- [REQUIREMENT]: Your task is to gather the lines below that hold the string "pressure".

-- -- --

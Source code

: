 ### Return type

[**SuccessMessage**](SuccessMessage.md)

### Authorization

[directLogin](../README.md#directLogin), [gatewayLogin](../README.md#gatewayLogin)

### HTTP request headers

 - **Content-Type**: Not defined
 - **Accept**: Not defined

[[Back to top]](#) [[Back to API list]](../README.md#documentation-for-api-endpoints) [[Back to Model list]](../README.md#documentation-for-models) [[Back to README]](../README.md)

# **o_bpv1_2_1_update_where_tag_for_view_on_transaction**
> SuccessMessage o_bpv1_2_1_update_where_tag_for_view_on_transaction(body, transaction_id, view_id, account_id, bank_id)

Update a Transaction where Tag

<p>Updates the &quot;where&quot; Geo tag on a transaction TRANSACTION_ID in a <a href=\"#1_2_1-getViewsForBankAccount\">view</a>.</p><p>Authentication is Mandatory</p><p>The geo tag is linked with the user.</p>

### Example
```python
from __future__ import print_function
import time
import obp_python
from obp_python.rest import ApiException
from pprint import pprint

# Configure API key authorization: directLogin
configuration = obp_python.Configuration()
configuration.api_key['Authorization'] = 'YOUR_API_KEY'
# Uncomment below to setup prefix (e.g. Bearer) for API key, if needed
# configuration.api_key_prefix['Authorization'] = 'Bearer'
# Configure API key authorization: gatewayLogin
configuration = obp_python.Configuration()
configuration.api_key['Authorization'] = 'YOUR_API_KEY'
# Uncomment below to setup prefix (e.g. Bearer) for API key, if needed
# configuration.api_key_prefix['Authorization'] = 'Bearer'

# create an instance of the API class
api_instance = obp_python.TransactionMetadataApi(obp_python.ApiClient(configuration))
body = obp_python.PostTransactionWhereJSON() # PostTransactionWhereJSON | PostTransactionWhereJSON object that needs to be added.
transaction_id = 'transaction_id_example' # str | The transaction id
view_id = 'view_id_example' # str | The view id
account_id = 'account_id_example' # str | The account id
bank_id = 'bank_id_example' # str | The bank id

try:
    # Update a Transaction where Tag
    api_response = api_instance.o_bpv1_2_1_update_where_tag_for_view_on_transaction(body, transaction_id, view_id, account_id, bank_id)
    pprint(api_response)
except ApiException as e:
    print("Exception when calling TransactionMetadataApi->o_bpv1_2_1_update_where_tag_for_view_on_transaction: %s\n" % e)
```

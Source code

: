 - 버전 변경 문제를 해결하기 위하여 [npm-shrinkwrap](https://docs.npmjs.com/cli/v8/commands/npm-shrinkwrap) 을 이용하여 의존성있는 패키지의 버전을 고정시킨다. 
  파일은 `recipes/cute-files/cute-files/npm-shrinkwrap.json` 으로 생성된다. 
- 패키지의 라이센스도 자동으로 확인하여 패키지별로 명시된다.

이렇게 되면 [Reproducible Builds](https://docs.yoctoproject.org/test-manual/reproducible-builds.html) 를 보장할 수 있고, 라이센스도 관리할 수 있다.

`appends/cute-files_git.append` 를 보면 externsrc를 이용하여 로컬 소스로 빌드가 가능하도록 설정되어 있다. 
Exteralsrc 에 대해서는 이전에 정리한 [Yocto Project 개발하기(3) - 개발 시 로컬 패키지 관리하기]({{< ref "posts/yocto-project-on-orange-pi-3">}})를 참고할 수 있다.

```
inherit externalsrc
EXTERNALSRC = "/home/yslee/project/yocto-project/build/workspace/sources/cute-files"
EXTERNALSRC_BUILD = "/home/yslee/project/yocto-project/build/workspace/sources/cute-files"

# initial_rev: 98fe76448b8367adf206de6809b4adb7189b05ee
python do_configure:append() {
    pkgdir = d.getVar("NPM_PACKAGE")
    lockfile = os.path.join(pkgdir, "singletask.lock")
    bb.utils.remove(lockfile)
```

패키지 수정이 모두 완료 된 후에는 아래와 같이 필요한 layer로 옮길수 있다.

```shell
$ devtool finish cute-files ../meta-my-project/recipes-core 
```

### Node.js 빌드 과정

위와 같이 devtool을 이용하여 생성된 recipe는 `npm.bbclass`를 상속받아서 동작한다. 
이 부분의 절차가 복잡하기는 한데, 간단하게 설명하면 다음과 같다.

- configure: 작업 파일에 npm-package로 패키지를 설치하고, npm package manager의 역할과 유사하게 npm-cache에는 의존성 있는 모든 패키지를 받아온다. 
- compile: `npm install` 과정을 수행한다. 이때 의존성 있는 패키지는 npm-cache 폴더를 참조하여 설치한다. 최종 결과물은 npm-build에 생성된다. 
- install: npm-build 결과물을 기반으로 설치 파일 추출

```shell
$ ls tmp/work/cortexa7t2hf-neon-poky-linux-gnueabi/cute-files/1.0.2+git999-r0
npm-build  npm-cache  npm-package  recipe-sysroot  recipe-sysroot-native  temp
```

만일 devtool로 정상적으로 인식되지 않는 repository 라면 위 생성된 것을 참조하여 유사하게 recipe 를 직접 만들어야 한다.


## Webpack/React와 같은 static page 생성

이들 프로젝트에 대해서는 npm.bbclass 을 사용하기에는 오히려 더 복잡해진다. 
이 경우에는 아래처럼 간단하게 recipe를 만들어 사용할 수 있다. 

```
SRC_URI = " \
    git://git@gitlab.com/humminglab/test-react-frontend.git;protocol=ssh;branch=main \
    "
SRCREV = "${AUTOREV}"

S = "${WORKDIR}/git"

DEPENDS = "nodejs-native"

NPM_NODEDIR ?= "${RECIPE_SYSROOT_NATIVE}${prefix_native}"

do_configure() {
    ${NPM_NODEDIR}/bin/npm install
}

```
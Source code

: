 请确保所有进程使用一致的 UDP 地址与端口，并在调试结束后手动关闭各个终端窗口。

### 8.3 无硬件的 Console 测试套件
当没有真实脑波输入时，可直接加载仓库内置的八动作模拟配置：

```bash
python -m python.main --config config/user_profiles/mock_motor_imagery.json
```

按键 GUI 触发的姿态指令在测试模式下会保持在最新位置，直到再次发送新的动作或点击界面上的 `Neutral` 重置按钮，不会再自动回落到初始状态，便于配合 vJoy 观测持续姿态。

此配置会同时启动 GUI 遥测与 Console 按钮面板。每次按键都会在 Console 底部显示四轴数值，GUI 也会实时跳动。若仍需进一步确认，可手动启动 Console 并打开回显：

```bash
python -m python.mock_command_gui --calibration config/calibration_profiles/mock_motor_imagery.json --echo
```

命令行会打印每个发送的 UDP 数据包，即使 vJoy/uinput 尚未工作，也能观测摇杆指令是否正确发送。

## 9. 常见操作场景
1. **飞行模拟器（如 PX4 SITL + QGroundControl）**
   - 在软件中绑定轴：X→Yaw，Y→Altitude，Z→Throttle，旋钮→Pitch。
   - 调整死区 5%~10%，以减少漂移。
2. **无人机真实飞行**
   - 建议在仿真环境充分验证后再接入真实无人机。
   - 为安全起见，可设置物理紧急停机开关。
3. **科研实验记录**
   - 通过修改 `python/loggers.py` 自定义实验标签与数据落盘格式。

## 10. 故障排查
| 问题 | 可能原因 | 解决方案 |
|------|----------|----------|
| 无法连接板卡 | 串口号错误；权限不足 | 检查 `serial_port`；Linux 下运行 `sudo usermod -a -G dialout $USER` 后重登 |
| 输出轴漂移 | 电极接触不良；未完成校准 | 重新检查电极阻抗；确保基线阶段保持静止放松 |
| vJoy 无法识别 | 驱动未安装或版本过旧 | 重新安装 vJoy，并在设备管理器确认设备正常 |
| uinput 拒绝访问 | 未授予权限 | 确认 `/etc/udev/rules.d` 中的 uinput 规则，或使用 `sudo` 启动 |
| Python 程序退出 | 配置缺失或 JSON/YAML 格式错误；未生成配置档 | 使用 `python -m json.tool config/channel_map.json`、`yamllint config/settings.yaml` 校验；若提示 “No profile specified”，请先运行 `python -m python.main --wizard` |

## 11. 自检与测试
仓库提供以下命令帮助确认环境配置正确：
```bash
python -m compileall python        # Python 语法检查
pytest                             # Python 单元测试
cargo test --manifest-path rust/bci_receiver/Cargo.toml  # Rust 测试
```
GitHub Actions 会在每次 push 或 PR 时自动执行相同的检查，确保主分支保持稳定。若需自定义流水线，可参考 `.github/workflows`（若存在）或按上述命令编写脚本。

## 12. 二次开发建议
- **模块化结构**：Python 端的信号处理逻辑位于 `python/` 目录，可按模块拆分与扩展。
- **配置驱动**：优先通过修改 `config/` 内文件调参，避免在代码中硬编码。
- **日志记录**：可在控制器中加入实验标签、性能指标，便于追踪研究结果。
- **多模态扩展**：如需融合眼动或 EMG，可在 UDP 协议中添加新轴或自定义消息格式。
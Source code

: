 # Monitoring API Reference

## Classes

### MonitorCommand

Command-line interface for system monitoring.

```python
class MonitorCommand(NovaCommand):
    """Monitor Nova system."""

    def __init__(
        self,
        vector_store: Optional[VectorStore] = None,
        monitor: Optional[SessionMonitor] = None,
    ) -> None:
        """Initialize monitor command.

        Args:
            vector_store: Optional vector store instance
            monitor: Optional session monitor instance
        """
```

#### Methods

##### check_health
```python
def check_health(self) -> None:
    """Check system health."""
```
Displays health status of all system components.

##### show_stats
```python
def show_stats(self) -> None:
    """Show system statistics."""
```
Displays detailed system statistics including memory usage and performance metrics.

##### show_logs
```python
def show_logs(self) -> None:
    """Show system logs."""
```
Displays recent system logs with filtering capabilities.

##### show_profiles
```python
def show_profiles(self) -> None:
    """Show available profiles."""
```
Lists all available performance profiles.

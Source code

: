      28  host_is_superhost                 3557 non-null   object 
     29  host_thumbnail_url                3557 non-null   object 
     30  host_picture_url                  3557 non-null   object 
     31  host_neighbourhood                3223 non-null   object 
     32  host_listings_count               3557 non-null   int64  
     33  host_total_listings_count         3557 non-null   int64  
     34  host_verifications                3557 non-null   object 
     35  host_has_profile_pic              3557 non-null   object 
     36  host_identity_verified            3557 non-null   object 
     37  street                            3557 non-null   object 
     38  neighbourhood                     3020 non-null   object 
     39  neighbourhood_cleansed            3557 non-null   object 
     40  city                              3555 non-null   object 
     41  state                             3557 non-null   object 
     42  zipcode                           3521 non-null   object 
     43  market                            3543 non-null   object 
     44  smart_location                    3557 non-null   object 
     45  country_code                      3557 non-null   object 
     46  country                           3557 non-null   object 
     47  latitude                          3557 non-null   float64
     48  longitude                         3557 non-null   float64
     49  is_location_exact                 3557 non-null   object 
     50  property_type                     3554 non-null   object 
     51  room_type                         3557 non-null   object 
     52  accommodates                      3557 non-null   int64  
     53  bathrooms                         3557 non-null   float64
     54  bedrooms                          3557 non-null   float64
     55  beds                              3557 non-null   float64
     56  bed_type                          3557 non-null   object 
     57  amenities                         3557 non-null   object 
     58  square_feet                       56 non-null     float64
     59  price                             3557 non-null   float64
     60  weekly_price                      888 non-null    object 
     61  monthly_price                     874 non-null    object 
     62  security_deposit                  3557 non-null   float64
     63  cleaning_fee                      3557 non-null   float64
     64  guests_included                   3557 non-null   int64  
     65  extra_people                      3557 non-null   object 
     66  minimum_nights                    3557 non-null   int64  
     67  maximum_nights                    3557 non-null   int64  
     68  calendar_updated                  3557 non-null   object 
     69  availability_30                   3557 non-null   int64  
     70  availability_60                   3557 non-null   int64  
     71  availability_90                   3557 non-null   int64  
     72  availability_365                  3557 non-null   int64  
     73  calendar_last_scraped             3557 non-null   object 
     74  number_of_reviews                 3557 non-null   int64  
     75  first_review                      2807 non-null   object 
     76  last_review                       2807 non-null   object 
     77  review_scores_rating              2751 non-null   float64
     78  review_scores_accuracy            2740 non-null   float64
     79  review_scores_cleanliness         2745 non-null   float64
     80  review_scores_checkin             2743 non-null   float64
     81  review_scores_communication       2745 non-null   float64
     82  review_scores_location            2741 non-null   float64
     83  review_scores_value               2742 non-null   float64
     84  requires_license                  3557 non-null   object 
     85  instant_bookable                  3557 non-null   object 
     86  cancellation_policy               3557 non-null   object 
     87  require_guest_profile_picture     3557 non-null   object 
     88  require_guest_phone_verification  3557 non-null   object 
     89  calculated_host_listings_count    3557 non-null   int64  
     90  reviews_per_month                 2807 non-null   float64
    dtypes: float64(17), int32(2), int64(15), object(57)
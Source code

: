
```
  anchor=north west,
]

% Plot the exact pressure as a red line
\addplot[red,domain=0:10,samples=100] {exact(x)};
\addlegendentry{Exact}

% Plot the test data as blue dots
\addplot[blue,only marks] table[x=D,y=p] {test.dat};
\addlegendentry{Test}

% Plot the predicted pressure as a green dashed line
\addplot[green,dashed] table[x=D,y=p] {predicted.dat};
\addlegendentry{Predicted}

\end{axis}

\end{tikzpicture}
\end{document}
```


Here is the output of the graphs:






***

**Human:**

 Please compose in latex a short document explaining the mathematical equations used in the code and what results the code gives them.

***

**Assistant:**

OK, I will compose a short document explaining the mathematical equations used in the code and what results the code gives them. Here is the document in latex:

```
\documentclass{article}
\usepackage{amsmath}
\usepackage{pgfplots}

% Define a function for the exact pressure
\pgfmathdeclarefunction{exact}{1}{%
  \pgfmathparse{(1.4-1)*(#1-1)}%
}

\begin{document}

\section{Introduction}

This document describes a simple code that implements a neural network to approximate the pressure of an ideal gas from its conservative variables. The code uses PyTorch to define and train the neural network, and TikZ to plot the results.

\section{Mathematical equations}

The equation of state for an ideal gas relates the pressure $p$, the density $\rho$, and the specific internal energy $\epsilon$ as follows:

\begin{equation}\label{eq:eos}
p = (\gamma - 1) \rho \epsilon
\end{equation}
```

-- -- --

- [WRITTEN ANSWER]:
% Plot the exact pressure as a red line
% Plot the predicted pressure as a green dashed line
% Define a function for the exact pressure
This document describes a simple code that implements a neural network to approximate the pressure of an ideal gas from its conservative variables. The code uses PyTorch to define and train the neural network, and TikZ to plot the results.
The equation of state for an ideal gas relates the pressure $p$, the density $\rho$, and the specific internal energy $\epsilon$ as follows:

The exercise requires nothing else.